## Work required
Only lines that contain the word "days" are to be returned from the data below.

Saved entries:
--------
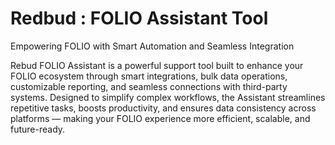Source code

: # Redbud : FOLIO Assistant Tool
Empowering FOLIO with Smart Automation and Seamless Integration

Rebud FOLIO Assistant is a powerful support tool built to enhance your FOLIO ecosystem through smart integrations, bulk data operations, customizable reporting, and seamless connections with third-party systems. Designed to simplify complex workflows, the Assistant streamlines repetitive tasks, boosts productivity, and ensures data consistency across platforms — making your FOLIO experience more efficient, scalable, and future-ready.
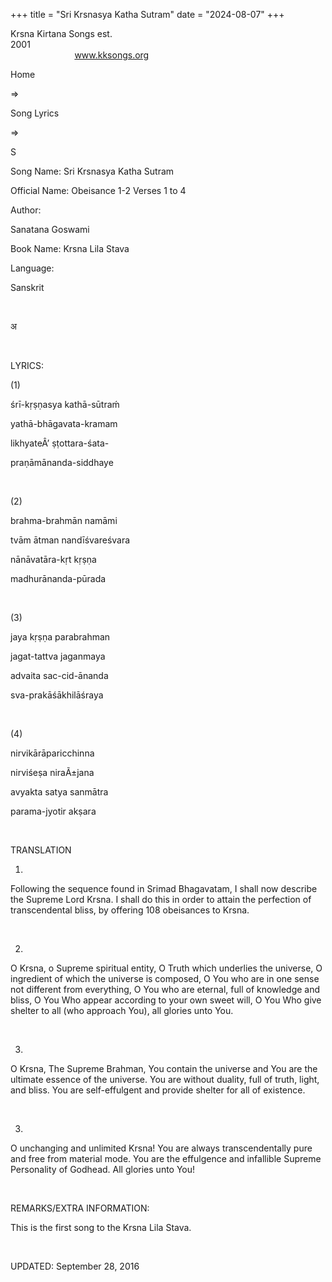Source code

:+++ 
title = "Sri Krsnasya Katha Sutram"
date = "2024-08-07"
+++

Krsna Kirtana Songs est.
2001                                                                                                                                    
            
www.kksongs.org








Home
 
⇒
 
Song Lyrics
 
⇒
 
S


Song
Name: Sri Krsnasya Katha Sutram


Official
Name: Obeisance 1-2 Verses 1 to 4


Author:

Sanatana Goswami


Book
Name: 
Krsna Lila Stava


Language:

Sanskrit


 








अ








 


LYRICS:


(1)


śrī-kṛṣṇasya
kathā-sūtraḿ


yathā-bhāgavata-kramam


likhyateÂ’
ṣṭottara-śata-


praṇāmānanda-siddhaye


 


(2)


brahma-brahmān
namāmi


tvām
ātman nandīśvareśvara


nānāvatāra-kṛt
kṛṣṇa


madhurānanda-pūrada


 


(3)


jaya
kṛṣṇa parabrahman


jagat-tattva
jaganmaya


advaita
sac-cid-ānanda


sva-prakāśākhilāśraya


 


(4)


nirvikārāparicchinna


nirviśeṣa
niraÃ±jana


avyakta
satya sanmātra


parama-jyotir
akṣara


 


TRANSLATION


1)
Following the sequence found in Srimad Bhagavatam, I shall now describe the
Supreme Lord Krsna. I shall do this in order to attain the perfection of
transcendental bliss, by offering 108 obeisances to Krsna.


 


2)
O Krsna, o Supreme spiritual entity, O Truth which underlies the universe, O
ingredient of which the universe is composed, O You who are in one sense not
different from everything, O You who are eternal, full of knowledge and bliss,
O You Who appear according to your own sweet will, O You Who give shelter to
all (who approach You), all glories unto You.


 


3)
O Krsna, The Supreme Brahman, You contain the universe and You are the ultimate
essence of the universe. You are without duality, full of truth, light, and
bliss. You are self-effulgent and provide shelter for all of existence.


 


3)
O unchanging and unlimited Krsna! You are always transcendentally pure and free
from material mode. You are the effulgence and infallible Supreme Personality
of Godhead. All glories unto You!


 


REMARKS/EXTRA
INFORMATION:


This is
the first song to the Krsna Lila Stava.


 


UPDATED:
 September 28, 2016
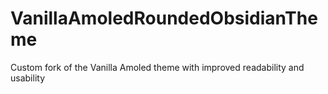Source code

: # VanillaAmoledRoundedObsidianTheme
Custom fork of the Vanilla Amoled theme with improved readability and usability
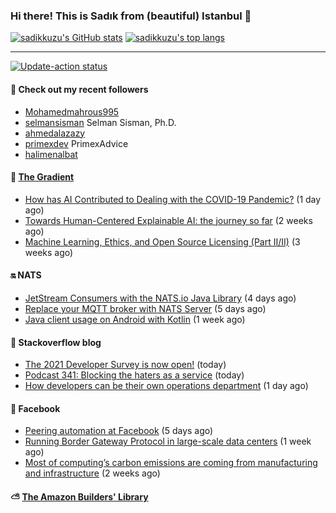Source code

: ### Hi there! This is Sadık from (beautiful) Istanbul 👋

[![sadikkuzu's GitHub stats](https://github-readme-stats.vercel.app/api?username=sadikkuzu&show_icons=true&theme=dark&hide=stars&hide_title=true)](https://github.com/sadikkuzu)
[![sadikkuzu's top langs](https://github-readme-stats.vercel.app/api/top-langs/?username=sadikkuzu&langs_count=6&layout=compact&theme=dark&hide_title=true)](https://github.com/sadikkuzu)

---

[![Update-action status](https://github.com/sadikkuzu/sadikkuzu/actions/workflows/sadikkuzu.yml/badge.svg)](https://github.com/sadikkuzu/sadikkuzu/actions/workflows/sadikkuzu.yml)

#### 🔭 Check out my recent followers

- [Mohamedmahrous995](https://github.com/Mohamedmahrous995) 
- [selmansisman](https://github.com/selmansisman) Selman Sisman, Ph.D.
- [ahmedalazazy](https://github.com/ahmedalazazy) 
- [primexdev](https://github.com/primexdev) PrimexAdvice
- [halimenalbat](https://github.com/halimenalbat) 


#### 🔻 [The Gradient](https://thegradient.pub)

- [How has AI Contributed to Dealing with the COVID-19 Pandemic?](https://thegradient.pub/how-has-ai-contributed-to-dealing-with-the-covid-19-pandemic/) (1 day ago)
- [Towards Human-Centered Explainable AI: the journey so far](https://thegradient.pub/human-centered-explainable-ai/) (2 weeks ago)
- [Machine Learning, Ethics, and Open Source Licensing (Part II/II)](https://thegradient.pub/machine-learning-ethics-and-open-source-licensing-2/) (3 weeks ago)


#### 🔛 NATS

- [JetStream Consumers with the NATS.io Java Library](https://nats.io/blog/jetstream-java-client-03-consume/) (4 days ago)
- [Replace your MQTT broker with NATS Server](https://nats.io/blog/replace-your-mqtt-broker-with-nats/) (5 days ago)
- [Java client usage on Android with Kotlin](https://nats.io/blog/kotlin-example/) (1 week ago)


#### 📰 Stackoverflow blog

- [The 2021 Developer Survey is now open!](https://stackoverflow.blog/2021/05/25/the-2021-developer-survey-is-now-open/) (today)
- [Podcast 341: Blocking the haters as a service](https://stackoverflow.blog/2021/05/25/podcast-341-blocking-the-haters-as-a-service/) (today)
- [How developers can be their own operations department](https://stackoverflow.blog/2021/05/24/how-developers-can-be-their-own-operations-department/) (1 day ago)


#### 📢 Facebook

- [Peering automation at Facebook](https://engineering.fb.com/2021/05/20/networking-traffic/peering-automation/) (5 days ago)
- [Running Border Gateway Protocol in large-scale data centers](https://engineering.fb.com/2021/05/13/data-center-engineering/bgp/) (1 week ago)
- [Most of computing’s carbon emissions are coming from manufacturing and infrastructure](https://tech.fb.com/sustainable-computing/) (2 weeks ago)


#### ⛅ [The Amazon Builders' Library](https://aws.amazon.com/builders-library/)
--------
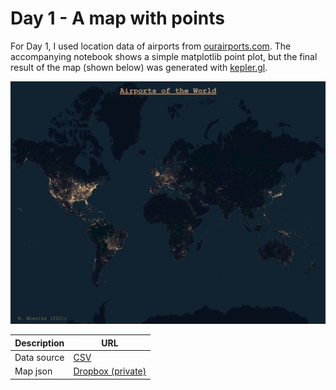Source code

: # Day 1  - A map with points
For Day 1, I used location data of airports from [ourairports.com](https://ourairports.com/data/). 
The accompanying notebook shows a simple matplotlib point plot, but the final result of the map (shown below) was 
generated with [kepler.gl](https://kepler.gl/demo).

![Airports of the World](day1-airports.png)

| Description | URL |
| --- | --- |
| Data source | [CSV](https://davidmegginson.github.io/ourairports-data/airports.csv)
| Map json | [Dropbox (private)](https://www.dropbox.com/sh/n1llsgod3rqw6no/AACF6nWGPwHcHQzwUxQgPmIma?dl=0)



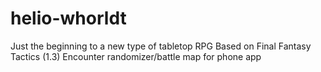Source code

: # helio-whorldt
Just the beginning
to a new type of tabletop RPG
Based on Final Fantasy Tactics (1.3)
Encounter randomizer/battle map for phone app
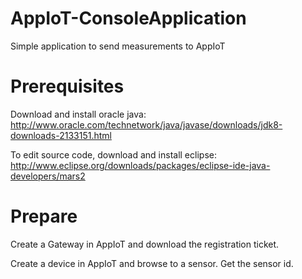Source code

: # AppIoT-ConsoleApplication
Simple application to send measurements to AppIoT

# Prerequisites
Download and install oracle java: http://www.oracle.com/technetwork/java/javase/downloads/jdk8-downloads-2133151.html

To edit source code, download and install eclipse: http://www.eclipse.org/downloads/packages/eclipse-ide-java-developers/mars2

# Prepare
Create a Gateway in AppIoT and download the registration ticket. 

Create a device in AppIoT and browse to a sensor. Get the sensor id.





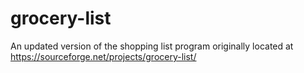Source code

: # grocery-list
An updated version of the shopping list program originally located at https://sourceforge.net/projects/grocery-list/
--------
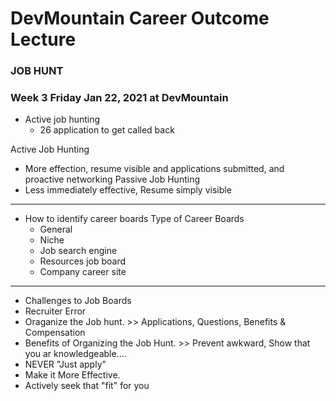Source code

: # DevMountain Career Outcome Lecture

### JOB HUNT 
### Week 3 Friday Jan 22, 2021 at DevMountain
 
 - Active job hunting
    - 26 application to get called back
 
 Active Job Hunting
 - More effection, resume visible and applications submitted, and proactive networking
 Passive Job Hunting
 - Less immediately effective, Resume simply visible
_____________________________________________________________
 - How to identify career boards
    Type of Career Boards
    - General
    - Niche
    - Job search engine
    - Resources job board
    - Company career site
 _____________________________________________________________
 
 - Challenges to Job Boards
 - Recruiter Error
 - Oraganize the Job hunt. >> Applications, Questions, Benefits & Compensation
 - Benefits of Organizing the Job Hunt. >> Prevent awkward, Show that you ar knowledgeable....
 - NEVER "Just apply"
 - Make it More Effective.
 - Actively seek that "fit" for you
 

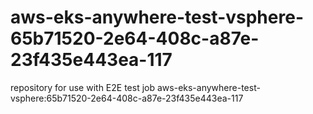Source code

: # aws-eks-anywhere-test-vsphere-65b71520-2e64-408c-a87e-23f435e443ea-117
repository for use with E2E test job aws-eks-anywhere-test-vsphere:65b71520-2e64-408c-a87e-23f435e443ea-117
--------
## Solution to the problem
- [JetStream Consumers with the NATS.io Java Library](https://nats.io/blog/jetstream-java-client-03-consume/) (4 days ago)
- [Replace your MQTT broker with NATS Server](https://nats.io/blog/replace-your-mqtt-broker-with-nats/) (5 days ago)
- [Peering automation at Facebook](https://engineering.fb.com/2021/05/20/networking-traffic/peering-automation/) (5 days ago)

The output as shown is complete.